Many to many    media. Unlike few-to-many (broadcast) or one to one 
(telephone or SMS) media, virtual communities enable groups of people to 
communicate with many others. Every desktop, every wireless device, is 
becoming a printing press, broadcasting station, and place of assembly (as 
well as a computer and telephone).

Text-based, evolving into text plus graphics-based communications. For 
decades, online communities were built with nothing more than unformatted 
text. Web-based media bring inline graphics, animations, video, sounds, 
formatted text, links into the conversation.

Relatively uncoupled from face to face social life in geographic 
communities. People communicating worldwide about shared interests most 
often do not live close enough to meet regularly face to face.

Mobile communications   are:

Organized around known social networks. People call and message people they 
already know. Most often, you communicate with people who are already in 
your address book.

Acessible anywhere, anytime, are always on. The Internet, and all it 
affords, is no longer tied to the desktop computer and wired network, but 
has diffused into a freefloating wireless datacloud.

Text-based evolving to text and sound and graphics-based communications. 
Customized ringtones and cute graphics for SMS messages are only the 
beginning. Cameras and telephones are merging.

Closely coupled to the behavior of people in physical space, and have 
strong effects on how small social groups coordinate activities in 
geographic communities.

Mobile virtual communities are:

Many to many, desktop and mobile, always on. Virtual communities and the 
resources of the Internet are instantly available to people and their 
software agents wherever people are located - at their desks, in transit, 
at home.

Used to coordinate actions of groups in geographic space - teenagers swarm 
in   malls, young adults club-hop, activists mobilize on the street.

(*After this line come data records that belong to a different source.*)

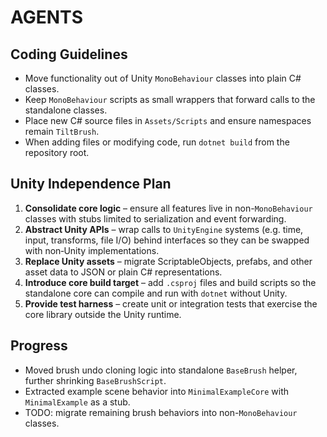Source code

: # AGENTS

## Coding Guidelines
- Move functionality out of Unity `MonoBehaviour` classes into plain C# classes.
- Keep `MonoBehaviour` scripts as small wrappers that forward calls to the standalone classes.
- Place new C# source files in `Assets/Scripts` and ensure namespaces remain `TiltBrush`.
- When adding files or modifying code, run `dotnet build` from the repository root.

## Unity Independence Plan
1. **Consolidate core logic** – ensure all features live in non-`MonoBehaviour` classes with stubs limited to serialization and event forwarding.
2. **Abstract Unity APIs** – wrap calls to `UnityEngine` systems (e.g. time, input, transforms, file I/O) behind interfaces so they can be swapped with non‑Unity implementations.
3. **Replace Unity assets** – migrate ScriptableObjects, prefabs, and other asset data to JSON or plain C# representations.
4. **Introduce core build target** – add `.csproj` files and build scripts so the standalone core can compile and run with `dotnet` without Unity.
5. **Provide test harness** – create unit or integration tests that exercise the core library outside the Unity runtime.


## Progress
- Moved brush undo cloning logic into standalone `BaseBrush` helper, further shrinking `BaseBrushScript`.
- Extracted example scene behavior into `MinimalExampleCore` with `MinimalExample` as a stub.
- TODO: migrate remaining brush behaviors into non-`MonoBehaviour` classes.
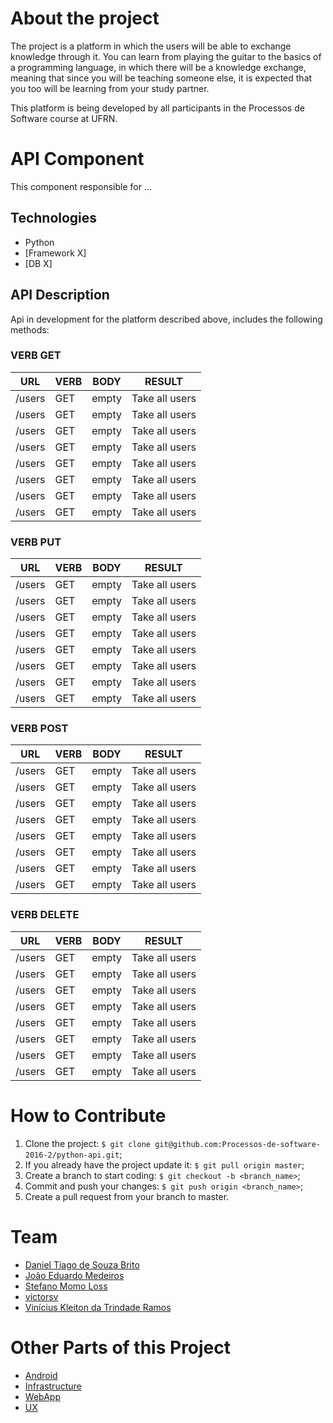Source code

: # About the project

The project is a platform in which the users will be able to exchange knowledge through it. You can learn from playing the guitar to the basics of a programming language, in which there will be a knowledge exchange, meaning that since you will be teaching someone else, it is expected that you too will be learning from your study partner.

This platform is being developed by all participants in the Processos de Software course at UFRN.

# API Component

This component responsible for ...

## Technologies
- Python
- [Framework X]
- [DB X]

## API Description
Api in development for the platform described above, includes the following methods: 

###  VERB GET

|   URL   | VERB   | BODY    | RESULT            |
| ---     |  ---   |  ---    | ---               |
| /users  | GET    | empty   |   Take all users  | 
| /users  | GET    | empty   |   Take all users  | 
| /users  | GET    | empty   |   Take all users  | 
| /users  | GET    | empty   |   Take all users  | 
| /users  | GET    | empty   |   Take all users  | 
| /users  | GET    | empty   |   Take all users  | 
| /users  | GET    | empty   |   Take all users  | 
| /users  | GET    | empty   |   Take all users  | 


###  VERB PUT

|   URL   | VERB   | BODY    | RESULT            |
| ---     |  ---   |  ---    | ---               |
| /users  | GET    | empty   |   Take all users  | 
| /users  | GET    | empty   |   Take all users  | 
| /users  | GET    | empty   |   Take all users  | 
| /users  | GET    | empty   |   Take all users  | 
| /users  | GET    | empty   |   Take all users  | 
| /users  | GET    | empty   |   Take all users  | 
| /users  | GET    | empty   |   Take all users  | 
| /users  | GET    | empty   |   Take all users  | 


###  VERB POST

|   URL   | VERB   | BODY    | RESULT            |
| ---     |  ---   |  ---    | ---               |
| /users  | GET    | empty   |   Take all users  | 
| /users  | GET    | empty   |   Take all users  | 
| /users  | GET    | empty   |   Take all users  | 
| /users  | GET    | empty   |   Take all users  | 
| /users  | GET    | empty   |   Take all users  | 
| /users  | GET    | empty   |   Take all users  | 
| /users  | GET    | empty   |   Take all users  | 
| /users  | GET    | empty   |   Take all users  | 


###  VERB DELETE

|   URL   | VERB   | BODY    | RESULT            |
| ---     |  ---   |  ---    | ---               |
| /users  | GET    | empty   |   Take all users  | 
| /users  | GET    | empty   |   Take all users  | 
| /users  | GET    | empty   |   Take all users  | 
| /users  | GET    | empty   |   Take all users  | 
| /users  | GET    | empty   |   Take all users  | 
| /users  | GET    | empty   |   Take all users  | 
| /users  | GET    | empty   |   Take all users  | 
| /users  | GET    | empty   |   Take all users  | 


# How to Contribute
1. Clone the project: `$ git clone git@github.com:Processos-de-software-2016-2/python-api.git`;
2. If you already have the project update it: `$ git pull origin master`;
3. Create a branch to start coding: `$ git checkout -b <branch_name>`;
4. Commit and push your changes: `$ git push origin <branch_name>`;
5. Create a pull request from your branch to master.

# Team
- [Daniel Tiago de Souza Brito](https://github.com/danielmanfred)
- [João Eduardo Medeiros](https://github.com/joaomedeiros95)
- [Stefano Momo Loss](https://github.com/Stefano10)
- [victorsv](https://github.com/victorsv)
- [Vinícius Kleiton da Trindade Ramos](https://github.com/Vinnykt)

# Other Parts of this Project 

- [Android](https://github.com/Processos-de-software-2016-2/Android)
- [Infrastructure](https://github.com/Processos-de-software-2016-2/Infraestrutura) 
- [WebApp](https://github.com/Processos-de-software-2016-2/Web-App)
- [UX](https://github.com/Processos-de-software-2016-2/UX)
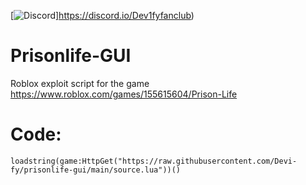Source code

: [![Discord](https://media.discordapp.net/attachments/338403017894395905/668536741942263808/Discord-Logo-Color.png)]https://discord.io/Dev1fyfanclub)

# Prisonlife-GUI

Roblox exploit script for the game https://www.roblox.com/games/155615604/Prison-Life

# Code:
`loadstring(game:HttpGet("https://raw.githubusercontent.com/Devi-fy/prisonlife-gui/main/source.lua"))()`
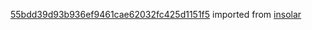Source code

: [55bdd39d93b936ef9461cae62032fc425d1151f5](https://github.com/insolar/insolar/commit/55bdd39d93b936ef9461cae62032fc425d1151f5) imported from [insolar](https://github.com/insolar/insolar)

Game environments, social arenas, artistic media, business tools, political 
weapons  - like other virtual community media, mobile virtual communities 
will start with young people as means for entertainment and light social 
interaction, then diffuse into other institutions.

Aula

I met 23 year old entrepreneur Jyri Engestrom in a small L-shaped room very 
near the center of Helsinki, a couple of blocks from the Parliament. 
Although the all-important electricity and information conduits had been 
laid, and a floor was down, the rest of the interior space was under 
construction.

Outside the window a panoramia crossroads of buses, cars, and pedestrians 
is visible. Engestrom and his associates seek to build a social-technical 
crossroads in this place and in cyberspace, linking groups of people 
together through on-site media in the face to face place, through mobile 
communications among community members who are not physically present, and 
through a new kind of cyberplace that links the virtual and physical parts 
of the community. They call their physical and cyberplace "Aula" and are 
more focused on social experimentation than profit.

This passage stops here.